Treinamento de força em jovens: o que a ciência realmente estabelece

A National Strength and Conditioning Association (NSCA) publicou, em 2009, uma atualização abrangente de sua posição oficial sobre treinamento de força em crianças e adolescentes. O documento, assinado por um painel multidisciplinar (ciências do exercício, medicina do esporte e pediatria), revisa evidências sobre riscos, benefícios, prescrição e desenho de programas, além de orientações de segurança e periodização específicas para a população pediátrica. A seguir, apresento uma reportagem técnica, analítica e imparcial sobre os principais achados e recomendações.

Posições centrais da NSCA

A NSCA sustenta que programas de força bem planejados e supervisionados são: (1) relativamente seguros; (2) eficazes para aumentar força e potência; (3) capazes de melhorar o perfil cardiometabólico; (4) úteis para aprimorar habilidades motoras e potencialmente o desempenho esportivo; (5) protetores contra lesões esportivas; (6) benéficos ao bem-estar psicossocial; e (7) formadores de hábitos de exercício na infância e adolescência. Essas conclusões derivam de uma análise extensa de estudos prospectivos, metanálises e ensaios controlados.

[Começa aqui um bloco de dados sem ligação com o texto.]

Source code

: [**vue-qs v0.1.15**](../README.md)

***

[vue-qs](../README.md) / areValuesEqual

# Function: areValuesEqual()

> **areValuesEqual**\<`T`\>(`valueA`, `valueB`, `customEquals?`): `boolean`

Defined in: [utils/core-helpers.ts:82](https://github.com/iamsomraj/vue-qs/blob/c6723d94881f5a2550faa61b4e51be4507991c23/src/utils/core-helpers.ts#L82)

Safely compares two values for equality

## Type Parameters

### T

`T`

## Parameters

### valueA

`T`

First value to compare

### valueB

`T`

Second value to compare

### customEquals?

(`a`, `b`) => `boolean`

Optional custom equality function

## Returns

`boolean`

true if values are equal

Segurança: o risco não é maior do que em outros esportes quando há supervisão

As preocupações históricas com lesões originaram-se em bancos de dados de pronto-atendimento que não diferenciavam uso apropriado de uso indevido do equipamento. Ensaios supervisionados e adequadamente prescritos reportam baixa incidência de eventos clínicos e, quando ocorrem, costumam estar associados a técnica inadequada, progressões agressivas de carga, equipamento inadequado ou ausência de supervisão qualificada. Em levantamentos comparativos, a taxa de lesões em treinamento de força e em halterofilismo foi substancialmente menor do que em esportes coletivos como futebol, basquete e rúgbi.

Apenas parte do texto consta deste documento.